▸ PROBLEM DESCRIPTION: Among the lines below, count those containing the word "Copier". Give the number only.

╭─ MATERIAL PROVIDED

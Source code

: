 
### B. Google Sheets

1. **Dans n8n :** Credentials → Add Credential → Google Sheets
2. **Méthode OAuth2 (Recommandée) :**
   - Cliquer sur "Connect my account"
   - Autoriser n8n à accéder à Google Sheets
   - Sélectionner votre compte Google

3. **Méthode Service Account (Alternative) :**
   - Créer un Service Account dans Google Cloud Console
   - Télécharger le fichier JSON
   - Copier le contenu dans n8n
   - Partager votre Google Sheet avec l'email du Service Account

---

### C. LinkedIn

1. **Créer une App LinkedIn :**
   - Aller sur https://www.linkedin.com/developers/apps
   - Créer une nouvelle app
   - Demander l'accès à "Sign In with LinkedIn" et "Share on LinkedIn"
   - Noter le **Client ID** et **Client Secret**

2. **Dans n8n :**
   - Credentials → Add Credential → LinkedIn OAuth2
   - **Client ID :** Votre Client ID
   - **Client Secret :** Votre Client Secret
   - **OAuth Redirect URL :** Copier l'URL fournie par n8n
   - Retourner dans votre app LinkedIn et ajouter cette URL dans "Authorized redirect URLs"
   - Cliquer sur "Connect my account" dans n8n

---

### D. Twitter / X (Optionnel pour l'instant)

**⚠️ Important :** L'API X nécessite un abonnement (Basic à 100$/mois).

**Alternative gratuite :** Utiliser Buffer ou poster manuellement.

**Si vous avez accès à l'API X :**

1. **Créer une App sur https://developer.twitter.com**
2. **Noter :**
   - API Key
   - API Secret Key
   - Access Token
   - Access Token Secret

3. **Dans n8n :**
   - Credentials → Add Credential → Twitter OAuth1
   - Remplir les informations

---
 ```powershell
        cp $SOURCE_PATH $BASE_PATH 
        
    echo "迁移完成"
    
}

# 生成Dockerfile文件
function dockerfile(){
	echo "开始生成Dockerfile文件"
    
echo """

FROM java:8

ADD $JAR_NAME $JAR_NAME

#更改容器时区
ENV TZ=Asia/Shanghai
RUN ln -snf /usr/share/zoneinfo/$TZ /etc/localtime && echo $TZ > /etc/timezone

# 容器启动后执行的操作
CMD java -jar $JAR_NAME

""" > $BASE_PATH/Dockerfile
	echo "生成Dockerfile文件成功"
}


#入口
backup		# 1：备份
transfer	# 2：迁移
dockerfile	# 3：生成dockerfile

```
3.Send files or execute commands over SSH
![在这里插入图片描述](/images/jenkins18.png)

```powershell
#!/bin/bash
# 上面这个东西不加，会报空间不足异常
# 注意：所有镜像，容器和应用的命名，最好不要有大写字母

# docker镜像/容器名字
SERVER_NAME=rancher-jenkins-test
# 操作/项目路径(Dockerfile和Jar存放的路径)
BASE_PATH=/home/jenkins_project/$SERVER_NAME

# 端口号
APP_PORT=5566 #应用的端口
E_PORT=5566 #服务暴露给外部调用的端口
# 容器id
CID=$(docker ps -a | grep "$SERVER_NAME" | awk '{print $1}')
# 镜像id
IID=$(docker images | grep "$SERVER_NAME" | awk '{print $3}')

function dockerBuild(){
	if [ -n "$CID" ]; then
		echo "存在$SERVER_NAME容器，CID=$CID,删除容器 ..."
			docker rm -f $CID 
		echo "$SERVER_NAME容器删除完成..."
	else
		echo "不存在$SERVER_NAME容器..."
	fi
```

╰─

▸ OUTPUT FOR THIS EXERCISE: 2